Vendredi 10 mars
Samedi 11 mars

Tana wa lali,

Ces deux jours, nous les avons passé le plus souvent à rouler. La première journée a consisté à rallier Kouroussa (350km sur un bitume excellent). Nous sommes passé du Fouta Djalon, région verdoyante et montagneuse à la température supportable, à des étendues plus sèches et moins escarpées mais écrasées par un soleil étouffant. Comme on disait à Toulouse : "Il tombait du feu".

Nous sommes arrivé en fin d'après-midi à Kouroussa, en pays malinké. Ce village a une histoire particulière. C'est là ou est né Camara Laye (auteur de L'enfant noir et frère de Madou). C'est là où ont été tournées beaucoup des séquences du film de Laurent, L'enfant noir. Les retrouvailles, sept ans après, entre certains techniciens (Olivier, Amar, Manzat, Claude,...), Laurent, et les habitants et acteurs du précédant film ont été intenses et chargées d'émotion. Madou -qui vit toujours à Kouroussa- était très fier et aux anges.

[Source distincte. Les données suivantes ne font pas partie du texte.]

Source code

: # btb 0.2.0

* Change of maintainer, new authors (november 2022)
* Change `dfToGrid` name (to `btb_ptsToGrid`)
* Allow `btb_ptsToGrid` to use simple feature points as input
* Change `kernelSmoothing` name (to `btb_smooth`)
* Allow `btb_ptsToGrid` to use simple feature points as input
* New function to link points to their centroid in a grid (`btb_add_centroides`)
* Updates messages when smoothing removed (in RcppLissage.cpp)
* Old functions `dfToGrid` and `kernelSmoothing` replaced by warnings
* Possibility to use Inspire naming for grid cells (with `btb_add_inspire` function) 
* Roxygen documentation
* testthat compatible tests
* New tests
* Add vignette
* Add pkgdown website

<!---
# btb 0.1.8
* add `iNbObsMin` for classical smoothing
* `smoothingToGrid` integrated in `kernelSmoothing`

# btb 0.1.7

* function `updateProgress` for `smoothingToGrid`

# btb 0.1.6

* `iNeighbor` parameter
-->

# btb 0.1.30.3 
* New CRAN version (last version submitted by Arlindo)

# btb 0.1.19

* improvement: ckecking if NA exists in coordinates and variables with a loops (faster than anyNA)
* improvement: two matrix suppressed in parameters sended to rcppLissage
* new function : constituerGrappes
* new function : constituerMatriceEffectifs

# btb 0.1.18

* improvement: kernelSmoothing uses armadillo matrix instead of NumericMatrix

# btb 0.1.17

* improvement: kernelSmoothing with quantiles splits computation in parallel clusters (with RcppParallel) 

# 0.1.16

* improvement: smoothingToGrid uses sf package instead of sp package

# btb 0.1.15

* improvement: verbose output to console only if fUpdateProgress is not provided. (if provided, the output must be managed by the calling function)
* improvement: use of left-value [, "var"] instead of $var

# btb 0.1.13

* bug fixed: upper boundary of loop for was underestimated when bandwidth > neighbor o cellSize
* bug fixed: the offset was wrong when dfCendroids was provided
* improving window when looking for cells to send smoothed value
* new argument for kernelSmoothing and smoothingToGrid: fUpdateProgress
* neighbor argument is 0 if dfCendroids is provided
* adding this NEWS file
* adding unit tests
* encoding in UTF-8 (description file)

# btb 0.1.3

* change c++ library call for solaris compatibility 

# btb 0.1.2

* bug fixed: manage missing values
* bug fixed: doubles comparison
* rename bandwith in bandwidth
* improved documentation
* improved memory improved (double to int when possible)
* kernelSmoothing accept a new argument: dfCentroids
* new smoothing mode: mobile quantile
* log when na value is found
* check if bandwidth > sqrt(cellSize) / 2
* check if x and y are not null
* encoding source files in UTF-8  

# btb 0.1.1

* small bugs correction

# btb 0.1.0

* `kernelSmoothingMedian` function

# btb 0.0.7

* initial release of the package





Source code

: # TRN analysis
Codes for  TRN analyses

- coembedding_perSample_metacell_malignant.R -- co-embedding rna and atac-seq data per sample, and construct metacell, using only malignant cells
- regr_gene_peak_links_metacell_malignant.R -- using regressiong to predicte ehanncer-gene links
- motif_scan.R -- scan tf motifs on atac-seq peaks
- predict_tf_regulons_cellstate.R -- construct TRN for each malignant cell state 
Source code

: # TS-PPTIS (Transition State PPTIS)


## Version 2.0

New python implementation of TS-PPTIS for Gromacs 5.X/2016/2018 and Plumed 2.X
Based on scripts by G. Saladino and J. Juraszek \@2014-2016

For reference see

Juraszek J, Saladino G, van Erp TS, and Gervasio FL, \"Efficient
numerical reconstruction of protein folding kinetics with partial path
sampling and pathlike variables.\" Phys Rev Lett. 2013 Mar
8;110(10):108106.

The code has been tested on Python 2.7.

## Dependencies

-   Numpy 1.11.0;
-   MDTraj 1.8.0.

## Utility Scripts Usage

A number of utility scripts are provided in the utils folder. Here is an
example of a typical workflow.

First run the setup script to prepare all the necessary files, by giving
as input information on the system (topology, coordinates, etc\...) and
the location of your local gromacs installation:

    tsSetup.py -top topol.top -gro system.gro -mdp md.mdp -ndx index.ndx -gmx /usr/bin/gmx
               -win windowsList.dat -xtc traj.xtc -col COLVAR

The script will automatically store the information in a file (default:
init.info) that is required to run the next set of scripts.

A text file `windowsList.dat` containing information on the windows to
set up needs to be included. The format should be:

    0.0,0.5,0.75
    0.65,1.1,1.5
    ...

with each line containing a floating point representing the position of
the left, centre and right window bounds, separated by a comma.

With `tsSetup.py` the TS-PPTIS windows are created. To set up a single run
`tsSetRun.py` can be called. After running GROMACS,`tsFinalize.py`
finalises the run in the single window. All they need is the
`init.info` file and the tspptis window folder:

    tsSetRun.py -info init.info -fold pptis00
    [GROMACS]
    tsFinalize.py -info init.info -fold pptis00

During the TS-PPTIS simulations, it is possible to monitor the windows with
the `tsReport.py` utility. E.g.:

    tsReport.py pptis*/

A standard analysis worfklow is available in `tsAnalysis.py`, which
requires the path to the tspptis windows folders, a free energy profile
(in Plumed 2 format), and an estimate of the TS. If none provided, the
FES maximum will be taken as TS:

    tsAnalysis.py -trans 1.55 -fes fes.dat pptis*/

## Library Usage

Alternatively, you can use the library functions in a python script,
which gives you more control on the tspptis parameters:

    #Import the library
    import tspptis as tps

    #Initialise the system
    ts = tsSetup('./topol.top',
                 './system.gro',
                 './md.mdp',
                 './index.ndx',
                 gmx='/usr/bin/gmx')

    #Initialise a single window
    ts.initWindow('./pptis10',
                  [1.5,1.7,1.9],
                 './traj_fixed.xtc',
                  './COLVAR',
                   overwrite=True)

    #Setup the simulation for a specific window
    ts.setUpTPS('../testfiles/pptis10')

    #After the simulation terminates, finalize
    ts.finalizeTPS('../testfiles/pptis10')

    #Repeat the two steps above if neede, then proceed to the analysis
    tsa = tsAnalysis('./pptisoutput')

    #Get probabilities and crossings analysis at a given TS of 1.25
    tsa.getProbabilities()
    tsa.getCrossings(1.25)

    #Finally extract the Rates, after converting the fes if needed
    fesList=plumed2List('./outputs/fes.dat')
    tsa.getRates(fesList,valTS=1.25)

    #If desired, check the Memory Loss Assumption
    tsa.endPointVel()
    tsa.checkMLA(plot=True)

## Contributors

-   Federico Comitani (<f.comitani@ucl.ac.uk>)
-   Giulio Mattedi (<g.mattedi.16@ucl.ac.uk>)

Le samedi, nous avons quitté Kouroussa pour Siguiri, au nord-est de la Guinée, en direction du Mali. C'est vraiment dans cette étape que j'ai eu l'impression de rentrer au cœur de l'Afrique. Des images de livres de géographie me sont revenues à l'esprit. Et là, on ne parle plus en km, mais en heures de piste. La piste, c'est comme une route, assez large, mais sans goudron, et plus ou moins en bon état, et qui dégage des nuages et des nuages de poussière rouge qui s'incruste partout. Vous ajoutez en plus de chaleur (41° à l'ombre) et vous comprendrez les difficultés de progression du convoi. Enfin, y'a pire comme situation. Que toute ma famille et mes amis se rassurent, mon dos a tenu... pour l'instant. La piste continue.